A detailed set of guidelines would be put in place ensure that entities enjoying tax holidays during the grandfathering period do not suffer.
NEW DELHI: India Inc may not face a bumpy ride under the proposed goods and services tax (GST) regime that would witness elimination of tax holidays as the government is readying a detailed framework to ensure a smooth transition.
The Central Board of Excise & Customs (CBEC) has set up a panel to formulate the framework that could have wide ramifications for pharmaceuticals, FMCG and automobiles sectors that have thrived in the states enjoying area-based excise duty exemptions. “All these issues need to be worked out for smooth implementation,” said an official. A detailed set of guidelines would be put in place ensure that entities enjoying tax holidays during the grandfathering period do not suffer.
The finance ministry is also beginning stakeholder consultations with individual sectors — starting with ecommerce on Wednesday — to understand concerns on the proposed tax. A number of tax holidays given by states and exemptions by the centre will be terminated under the GST, a move that will help in keeping the tax rate lower. Those that enjoy tax holidays in the grandfathering period will have to move to a system wherein tax payment will have to be made upfront and reimbursed later through a refund mechanism.
A similar mechanism has been proposed for exporters. In many states such as Uttarakhand, a large number of units in the pharmaceutical and automobiles sectors are still enjoying excise duty and local tax holidays. The refund mechanism will allow these units to claim credit on tax paid on inputs and pay balance tax to the government to be reimbursed later.
The idea behind this is to keep the overall GST framework free of exemptions that would complicate it and rob it of some of the benefits. The refund mechanism would allow companies to continue to get the benefits that were promised to them in the grandfathering period.

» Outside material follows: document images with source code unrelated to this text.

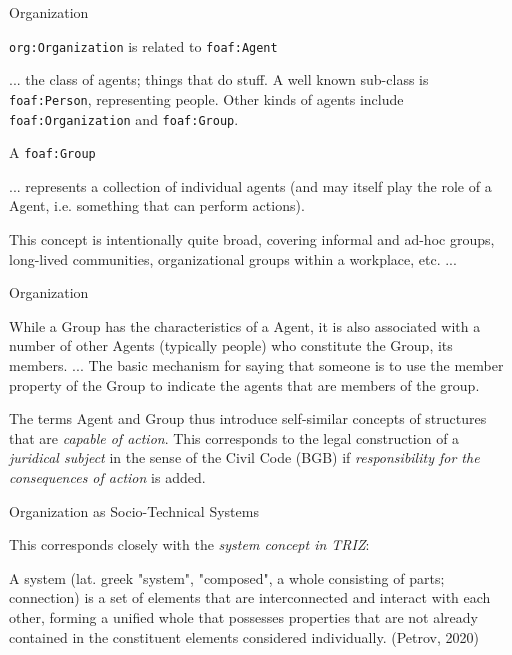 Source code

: \documentclass{beamer}
\begin{document}
\begin{frame}{Organization}

  \texttt{org:Organization} is related to \texttt{foaf:Agent}

  ... the class of agents; things that do stuff. A well known sub-class is
  \texttt{foaf:Person}, representing people. Other kinds of agents include
  \texttt{foaf:Organization} and \texttt{foaf:Group}. 

  A \texttt{foaf:Group}

  ... represents a collection of individual agents (and may itself play the
  role of a Agent, i.e. something that can perform actions).

  This concept is intentionally quite broad, covering informal and ad-hoc
  groups, long-lived communities, organizational groups within a workplace,
  etc. ...
\end{frame}

\begin{frame}{Organization}

  While a Group has the characteristics of a Agent, it is also associated with
  a number of other Agents (typically people) who constitute the Group, its
  members. ...  The basic mechanism for saying that someone is to use the
  member property of the Group to indicate the agents that are members of the
  group.
  
  The terms Agent and Group thus introduce self-similar concepts of structures
  that are \emph{capable of action}. This corresponds to the legal
  construction of a \emph{juridical subject} in the sense of the Civil Code
  (BGB) if \emph{responsibility for the consequences of action} is added.

\end{frame}

\begin{frame}{Organization as Socio-Technical Systems}

This corresponds closely with the \emph{system concept in TRIZ}:

  A system (lat. greek "system", "composed", a whole consisting of parts;
  connection) is a set of elements that are interconnected and interact with
  each other, forming a unified whole that possesses properties that are not
  already contained in the constituent elements considered individually.
  (Petrov, 2020)
  
\end{frame}
\end{document}
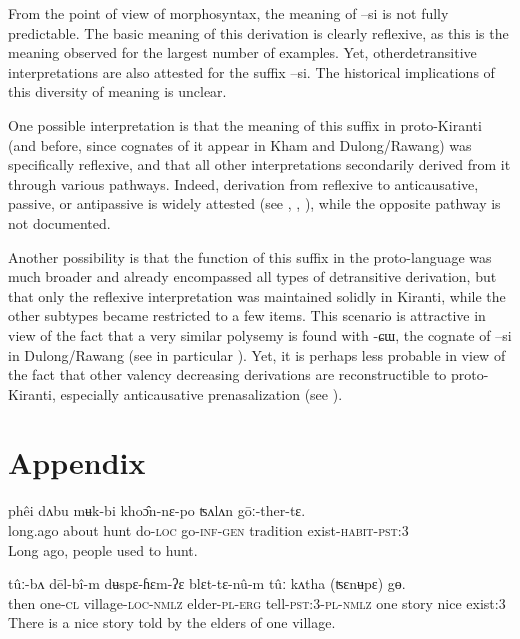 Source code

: \documentclass[twoside,a4paper,11pt]{article}
\newcommand{\ipa}[1]{{\phon#1}}
\begin{document}
From the point of view of morphosyntax, the meaning of  \ipa{--si}  is not fully predictable. The basic meaning of this derivation is clearly reflexive, as this is the meaning observed for the largest number of examples. Yet, otherdetransitive interpretations are also attested for the suffix \ipa{--si}. The historical implications of this diversity of meaning is unclear. 

One possible interpretation is that the meaning of this suffix in proto-Kiranti (and before, since cognates of it appear in Kham and Dulong/Rawang) was specifically reflexive, and that all other interpretations secondarily  derived from it through various pathways. Indeed, derivation from reflexive to anticausative, passive, or antipassive is widely attested (see \citealt{haspelmath90passive}, \citealt{nedjalkov07reciprocal}, \citealt{say09antipassive}), while the opposite pathway is not documented.


Another possibility is that the function of this suffix in the proto-language was much broader and already encompassed all types of detransitive  derivation, but that only the reflexive interpretation was maintained solidly in Kiranti, while the other subtypes became restricted to a few items. This scenario is attractive in view of the fact that a very similar polysemy is found with \ipa{-ɕɯ}, the cognate of \ipa{--si} in Dulong/Rawang (see in particular \citealt{lapolla05reflexive}). Yet, it is perhaps less probable in view of the fact that other valency decreasing derivations are reconstructible to proto-Kiranti, especially  anticausative prenasalization (see \citealt{jacques13derivational.khaling}). 

\section{Appendix}

\begin{exe}
\ex 
\gll \ipa{ʔʌnʌ̄m}  	\ipa{phêi}  \ipa{dʌbu}  	\ipa{mʉk-bi}  	\ipa{khoɔ̂n-nɛ-po}  	\ipa{ʦʌlʌn}  	\ipa{gōː-ther-tɛ.}  	\\
long.ago about hunt do-\textsc{loc} go-\textsc{inf-gen} tradition exist-\textsc{habit-pst:3} \\
\glt Long ago, people used to hunt.
\end{exe}
 

\begin{exe}
\ex 
\gll \ipa{mʌnʌ}  	\ipa{tûː-bʌ}  	\ipa{dēl-bî-m}  	\ipa{dʉspɛ-ɦɛm-ʔɛ}  	\ipa{blɛt-tɛ-nû-m}  	\ipa{tûː}  	\ipa{kʌtha}  	\ipa{(ʦɛnʉpɛ)}  	\ipa{gɵ.}   \\
then one-\textsc{cl} village-\textsc{loc-nmlz} elder-\textsc{pl-erg} tell-\textsc{pst:3-pl-nmlz} one story nice exist:3
\\
\glt There is a nice story told by the elders of one village.
\end{exe}
\end{document}
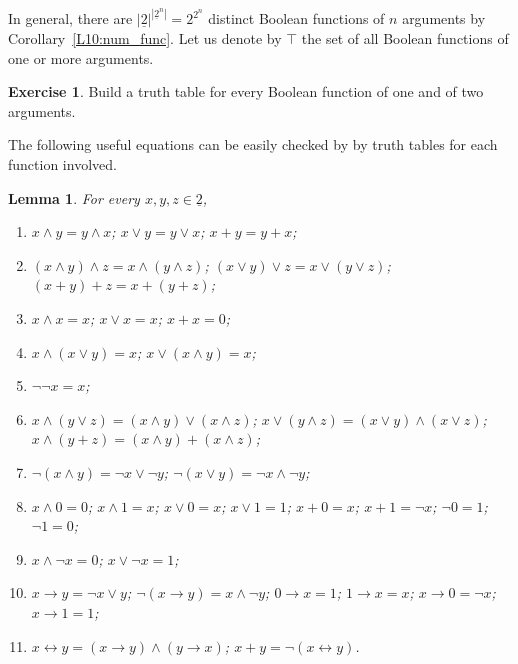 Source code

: \documentclass[12pt,notitlepage]{article}
\theoremstyle{plain}
\newtheorem{lemma}[thm]{Lemma}
\theoremstyle{definition}
\newtheorem{exc}[thm]{Exercise}
\theoremstyle{plain}
\newcommand{\ul}[1]{\underline{#1}}
\newcommand{\1}{\mathbf{1}}
\newcommand{\0}{\mathbf{0}}
\begin{document}
In general, there are $|\ul{2}|^{|\ul{2}^n|} = 2^{2^n}$ distinct Boolean functions of $n$ arguments by Corollary~\ref{L10:num_func}. Let us denote by $\top$ the set of all Boolean functions of one or more arguments.

\begin{exc}
Build a truth table for every Boolean function of one and of two arguments.
\end{exc}

\noindent The following useful equations can be easily checked by by truth tables for each function involved.
\begin{lemma}\label{L15:bool_eq1}
For every $x,y,z \in \ul{2}$,
\begin{enumerate}
\item $x \wedge y = y \wedge x$; $x \vee y = y \vee x$; $x + y = y + x$;
\item $(x \wedge y) \wedge z = x \wedge (y \wedge z)$; $(x \vee y) \vee z = x \vee (y \vee z)$; $(x + y) + z = x + (y + z)$;
\item $x \wedge x = x$; $x \vee x = x$; $x + x = 0$;
\item $x \wedge (x \vee y) = x$; $x \vee (x \wedge y) = x$;
\item $\neg\neg x = x$;
\item $x \wedge (y \vee z) = (x \wedge y) \vee (x\wedge z)$; $x \vee (y \wedge z) = (x\vee y) \wedge (x \vee z)$; $x \wedge (y + z) = (x\wedge y) + (x \wedge z)$;
\item $\neg(x\wedge y) = \neg x \vee \neg y$; $\neg(x \vee y) = \neg x \wedge \neg y$;
\item $x \wedge 0 = 0$; $x \wedge 1 = x$; $x\vee 0 = x$; $x \vee 1 = 1$; $x + 0 = x$; $x + 1 = \neg x$; $\neg 0 = 1$; $\neg 1 = 0$;
\item $x \wedge \neg x = 0$; $x \vee \neg x = 1$;
\item $x \to y = \neg x \vee y$; $\neg(x \to y) = x \wedge \neg y$; $0 \to x = 1$; $1 \to x = x$; $x \to 0 = \neg x$; $x \to 1 = 1$;
\item $x \leftrightarrow y = (x \to y) \wedge (y \to x)$; $x + y = \neg (x \leftrightarrow y)$.
\end{enumerate}
\end{lemma}
\end{document}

The move, however, could create cash flow issues for companies that do not have to pay any tax or lower tax because of these exemptions. Tax experts say industry needs some reassurance and smooth refund system. “Industry needs a reassurance that the incentives committed to them in the present regime would be available to them in the GST regime as well,” said Bipin Sapra, partner, EY. The mode of giving this incentive should also be efficient to ensure that industry does not face unnecessary hiccups. The GST, which is expected to be rolled out from April 1, 2017, will replace multiple taxes on goods and services levied by both the centre and states.
ET view: Review makes sense
A panel to review these exemptions is a good idea. Such exemptions go against the principle of moving to the goods and services tax system where manufacturers can get credit for all the input taxes paid by them. Exemptions spell patronage, break the input tax credit chain and erode the tax base. One option is to grandfather past investments for business reasons. But the Task Force on GST set up by the 13th Finance Commission had recommended providing direct investment linked cash-subsidy to industry to promote balanced regional development. That’s a good idea.